● ASSIGNED TASK
From the records below, print exactly the lines starting at the one containing "生成应用程序时，可以使用 Azure AD 图形 API 的图形资源管理器来查询目录数据。" and ending at the one containing "Host: graph.chinacloudapi.cn", ends included, and nothing else.

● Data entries
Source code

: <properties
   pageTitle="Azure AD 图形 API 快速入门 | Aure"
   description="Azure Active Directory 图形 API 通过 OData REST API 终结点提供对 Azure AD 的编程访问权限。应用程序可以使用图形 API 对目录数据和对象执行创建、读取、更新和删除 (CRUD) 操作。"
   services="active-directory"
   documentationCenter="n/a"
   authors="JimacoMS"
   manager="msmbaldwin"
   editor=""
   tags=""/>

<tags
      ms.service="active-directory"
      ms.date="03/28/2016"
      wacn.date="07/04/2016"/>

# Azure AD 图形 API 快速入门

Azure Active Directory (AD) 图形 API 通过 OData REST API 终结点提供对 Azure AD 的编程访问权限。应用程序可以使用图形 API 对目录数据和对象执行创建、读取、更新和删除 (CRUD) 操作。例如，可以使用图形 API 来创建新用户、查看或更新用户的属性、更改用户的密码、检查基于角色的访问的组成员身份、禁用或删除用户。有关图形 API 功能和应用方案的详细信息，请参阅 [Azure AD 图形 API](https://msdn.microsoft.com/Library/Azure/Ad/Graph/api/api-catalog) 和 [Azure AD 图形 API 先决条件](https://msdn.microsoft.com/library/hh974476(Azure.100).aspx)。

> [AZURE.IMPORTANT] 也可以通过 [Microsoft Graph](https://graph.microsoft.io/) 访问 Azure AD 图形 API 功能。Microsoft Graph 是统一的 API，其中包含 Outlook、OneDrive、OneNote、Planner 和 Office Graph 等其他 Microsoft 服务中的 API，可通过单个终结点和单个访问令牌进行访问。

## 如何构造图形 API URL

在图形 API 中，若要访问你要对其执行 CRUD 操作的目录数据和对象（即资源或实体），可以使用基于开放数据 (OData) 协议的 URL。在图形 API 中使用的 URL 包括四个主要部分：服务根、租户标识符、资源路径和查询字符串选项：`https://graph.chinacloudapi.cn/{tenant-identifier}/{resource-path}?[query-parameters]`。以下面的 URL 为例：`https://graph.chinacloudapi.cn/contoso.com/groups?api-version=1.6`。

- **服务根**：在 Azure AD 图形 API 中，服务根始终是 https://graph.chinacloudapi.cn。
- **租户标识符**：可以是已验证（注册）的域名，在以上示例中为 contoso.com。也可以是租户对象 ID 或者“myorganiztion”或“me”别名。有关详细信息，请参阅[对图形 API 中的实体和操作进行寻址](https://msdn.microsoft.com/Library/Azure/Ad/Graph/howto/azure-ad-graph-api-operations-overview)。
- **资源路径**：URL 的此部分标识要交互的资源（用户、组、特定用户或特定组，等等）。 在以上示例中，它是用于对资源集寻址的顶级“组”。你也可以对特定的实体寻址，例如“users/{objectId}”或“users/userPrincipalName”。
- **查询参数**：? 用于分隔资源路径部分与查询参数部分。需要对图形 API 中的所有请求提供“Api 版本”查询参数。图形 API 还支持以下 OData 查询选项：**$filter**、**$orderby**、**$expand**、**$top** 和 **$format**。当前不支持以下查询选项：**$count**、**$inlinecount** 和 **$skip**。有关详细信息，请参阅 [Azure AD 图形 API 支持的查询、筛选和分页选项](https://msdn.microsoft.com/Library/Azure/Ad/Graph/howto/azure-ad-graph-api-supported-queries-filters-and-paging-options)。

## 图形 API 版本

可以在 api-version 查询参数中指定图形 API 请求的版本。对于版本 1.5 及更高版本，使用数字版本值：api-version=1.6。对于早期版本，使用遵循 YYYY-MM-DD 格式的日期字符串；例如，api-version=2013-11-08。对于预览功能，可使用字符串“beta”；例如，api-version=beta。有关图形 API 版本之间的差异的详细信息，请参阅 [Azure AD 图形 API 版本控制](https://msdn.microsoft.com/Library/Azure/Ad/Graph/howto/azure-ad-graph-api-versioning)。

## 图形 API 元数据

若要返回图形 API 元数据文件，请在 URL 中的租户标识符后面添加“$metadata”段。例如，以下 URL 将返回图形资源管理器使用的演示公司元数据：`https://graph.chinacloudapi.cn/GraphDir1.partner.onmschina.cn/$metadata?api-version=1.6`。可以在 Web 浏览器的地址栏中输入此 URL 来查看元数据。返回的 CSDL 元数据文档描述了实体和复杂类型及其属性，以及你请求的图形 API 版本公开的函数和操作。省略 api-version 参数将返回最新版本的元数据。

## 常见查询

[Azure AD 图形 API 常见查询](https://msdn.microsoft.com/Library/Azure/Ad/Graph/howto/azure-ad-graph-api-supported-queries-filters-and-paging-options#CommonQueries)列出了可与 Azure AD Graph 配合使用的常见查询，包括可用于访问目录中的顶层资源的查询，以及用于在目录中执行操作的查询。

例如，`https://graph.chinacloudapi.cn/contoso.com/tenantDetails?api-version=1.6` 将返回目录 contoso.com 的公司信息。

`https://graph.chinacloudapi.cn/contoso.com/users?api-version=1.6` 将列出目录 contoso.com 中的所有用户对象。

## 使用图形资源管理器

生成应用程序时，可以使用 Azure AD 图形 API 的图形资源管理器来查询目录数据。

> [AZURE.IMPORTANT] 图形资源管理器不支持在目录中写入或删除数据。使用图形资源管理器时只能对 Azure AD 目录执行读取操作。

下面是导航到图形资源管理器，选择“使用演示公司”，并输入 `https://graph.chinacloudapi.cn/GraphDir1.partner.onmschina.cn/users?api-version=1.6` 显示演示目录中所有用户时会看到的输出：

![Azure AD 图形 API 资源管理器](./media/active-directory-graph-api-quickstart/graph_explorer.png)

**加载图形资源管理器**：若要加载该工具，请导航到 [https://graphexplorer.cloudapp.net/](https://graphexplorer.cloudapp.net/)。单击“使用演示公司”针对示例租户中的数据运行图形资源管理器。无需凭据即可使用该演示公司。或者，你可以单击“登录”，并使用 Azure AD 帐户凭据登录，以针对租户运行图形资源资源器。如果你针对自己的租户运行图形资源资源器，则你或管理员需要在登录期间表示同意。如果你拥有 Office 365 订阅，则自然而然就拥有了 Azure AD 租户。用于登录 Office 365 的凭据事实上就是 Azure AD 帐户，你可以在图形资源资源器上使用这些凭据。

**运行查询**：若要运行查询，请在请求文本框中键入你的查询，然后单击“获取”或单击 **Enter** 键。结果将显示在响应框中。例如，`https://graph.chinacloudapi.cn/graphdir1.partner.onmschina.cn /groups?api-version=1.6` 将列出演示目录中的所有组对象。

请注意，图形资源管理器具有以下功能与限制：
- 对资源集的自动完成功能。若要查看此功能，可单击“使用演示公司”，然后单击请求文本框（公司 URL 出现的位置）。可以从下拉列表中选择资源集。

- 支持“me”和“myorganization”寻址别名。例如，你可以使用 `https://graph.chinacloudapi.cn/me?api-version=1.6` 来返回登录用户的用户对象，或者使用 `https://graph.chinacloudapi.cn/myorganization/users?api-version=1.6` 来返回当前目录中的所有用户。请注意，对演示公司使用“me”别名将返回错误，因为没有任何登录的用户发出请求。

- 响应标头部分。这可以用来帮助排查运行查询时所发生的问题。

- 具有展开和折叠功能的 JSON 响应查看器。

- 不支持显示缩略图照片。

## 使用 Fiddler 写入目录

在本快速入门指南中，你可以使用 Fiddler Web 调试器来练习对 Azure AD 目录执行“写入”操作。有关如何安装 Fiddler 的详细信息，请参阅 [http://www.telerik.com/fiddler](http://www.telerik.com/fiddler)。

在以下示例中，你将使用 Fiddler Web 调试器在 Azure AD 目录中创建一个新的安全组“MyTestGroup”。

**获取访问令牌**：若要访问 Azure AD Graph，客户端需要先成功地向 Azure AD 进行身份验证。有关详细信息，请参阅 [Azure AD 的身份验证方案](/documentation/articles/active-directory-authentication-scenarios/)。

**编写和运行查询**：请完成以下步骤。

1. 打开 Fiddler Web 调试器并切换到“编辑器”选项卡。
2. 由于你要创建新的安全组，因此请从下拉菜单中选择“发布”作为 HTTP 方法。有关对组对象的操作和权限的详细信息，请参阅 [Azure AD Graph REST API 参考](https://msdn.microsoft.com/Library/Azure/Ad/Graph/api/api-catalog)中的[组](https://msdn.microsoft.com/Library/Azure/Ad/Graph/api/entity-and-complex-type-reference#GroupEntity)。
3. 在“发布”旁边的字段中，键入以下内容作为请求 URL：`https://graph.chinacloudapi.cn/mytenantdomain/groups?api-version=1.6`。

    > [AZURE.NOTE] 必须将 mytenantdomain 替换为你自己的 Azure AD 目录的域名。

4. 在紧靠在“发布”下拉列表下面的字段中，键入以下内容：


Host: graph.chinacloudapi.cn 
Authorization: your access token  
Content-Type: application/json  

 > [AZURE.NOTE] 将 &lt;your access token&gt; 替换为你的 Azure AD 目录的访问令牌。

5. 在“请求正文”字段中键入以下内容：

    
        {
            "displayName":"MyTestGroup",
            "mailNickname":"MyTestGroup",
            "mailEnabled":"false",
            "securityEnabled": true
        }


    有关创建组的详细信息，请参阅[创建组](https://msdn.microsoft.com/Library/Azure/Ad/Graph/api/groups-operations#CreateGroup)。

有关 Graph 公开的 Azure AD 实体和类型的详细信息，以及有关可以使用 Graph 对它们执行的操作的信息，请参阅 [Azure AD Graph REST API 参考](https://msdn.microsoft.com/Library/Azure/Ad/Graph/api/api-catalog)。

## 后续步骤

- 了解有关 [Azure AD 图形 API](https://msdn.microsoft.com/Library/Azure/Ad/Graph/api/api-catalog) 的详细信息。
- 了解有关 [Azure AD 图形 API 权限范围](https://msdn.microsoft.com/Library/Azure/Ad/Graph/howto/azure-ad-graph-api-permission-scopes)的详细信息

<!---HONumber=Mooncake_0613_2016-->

● RESULT
生成应用程序时，可以使用 Azure AD 图形 API 的图形资源管理器来查询目录数据。

> [AZURE.IMPORTANT] 图形资源管理器不支持在目录中写入或删除数据。使用图形资源管理器时只能对 Azure AD 目录执行读取操作。

下面是导航到图形资源管理器，选择“使用演示公司”，并输入 `https://graph.chinacloudapi.cn/GraphDir1.partner.onmschina.cn/users?api-version=1.6` 显示演示目录中所有用户时会看到的输出：

![Azure AD 图形 API 资源管理器](./media/active-directory-graph-api-quickstart/graph_explorer.png)

**加载图形资源管理器**：若要加载该工具，请导航到 [https://graphexplorer.cloudapp.net/](https://graphexplorer.cloudapp.net/)。单击“使用演示公司”针对示例租户中的数据运行图形资源管理器。无需凭据即可使用该演示公司。或者，你可以单击“登录”，并使用 Azure AD 帐户凭据登录，以针对租户运行图形资源资源器。如果你针对自己的租户运行图形资源资源器，则你或管理员需要在登录期间表示同意。如果你拥有 Office 365 订阅，则自然而然就拥有了 Azure AD 租户。用于登录 Office 365 的凭据事实上就是 Azure AD 帐户，你可以在图形资源资源器上使用这些凭据。

**运行查询**：若要运行查询，请在请求文本框中键入你的查询，然后单击“获取”或单击 **Enter** 键。结果将显示在响应框中。例如，`https://graph.chinacloudapi.cn/graphdir1.partner.onmschina.cn /groups?api-version=1.6` 将列出演示目录中的所有组对象。

请注意，图形资源管理器具有以下功能与限制：
- 对资源集的自动完成功能。若要查看此功能，可单击“使用演示公司”，然后单击请求文本框（公司 URL 出现的位置）。可以从下拉列表中选择资源集。

- 支持“me”和“myorganization”寻址别名。例如，你可以使用 `https://graph.chinacloudapi.cn/me?api-version=1.6` 来返回登录用户的用户对象，或者使用 `https://graph.chinacloudapi.cn/myorganization/users?api-version=1.6` 来返回当前目录中的所有用户。请注意，对演示公司使用“me”别名将返回错误，因为没有任何登录的用户发出请求。

- 响应标头部分。这可以用来帮助排查运行查询时所发生的问题。

- 具有展开和折叠功能的 JSON 响应查看器。

- 不支持显示缩略图照片。

## 使用 Fiddler 写入目录

在本快速入门指南中，你可以使用 Fiddler Web 调试器来练习对 Azure AD 目录执行“写入”操作。有关如何安装 Fiddler 的详细信息，请参阅 [http://www.telerik.com/fiddler](http://www.telerik.com/fiddler)。

在以下示例中，你将使用 Fiddler Web 调试器在 Azure AD 目录中创建一个新的安全组“MyTestGroup”。

**获取访问令牌**：若要访问 Azure AD Graph，客户端需要先成功地向 Azure AD 进行身份验证。有关详细信息，请参阅 [Azure AD 的身份验证方案](/documentation/articles/active-directory-authentication-scenarios/)。

**编写和运行查询**：请完成以下步骤。

1. 打开 Fiddler Web 调试器并切换到“编辑器”选项卡。
2. 由于你要创建新的安全组，因此请从下拉菜单中选择“发布”作为 HTTP 方法。有关对组对象的操作和权限的详细信息，请参阅 [Azure AD Graph REST API 参考](https://msdn.microsoft.com/Library/Azure/Ad/Graph/api/api-catalog)中的[组](https://msdn.microsoft.com/Library/Azure/Ad/Graph/api/entity-and-complex-type-reference#GroupEntity)。
3. 在“发布”旁边的字段中，键入以下内容作为请求 URL：`https://graph.chinacloudapi.cn/mytenantdomain/groups?api-version=1.6`。

    > [AZURE.NOTE] 必须将 mytenantdomain 替换为你自己的 Azure AD 目录的域名。

4. 在紧靠在“发布”下拉列表下面的字段中，键入以下内容：


Host: graph.chinacloudapi.cn 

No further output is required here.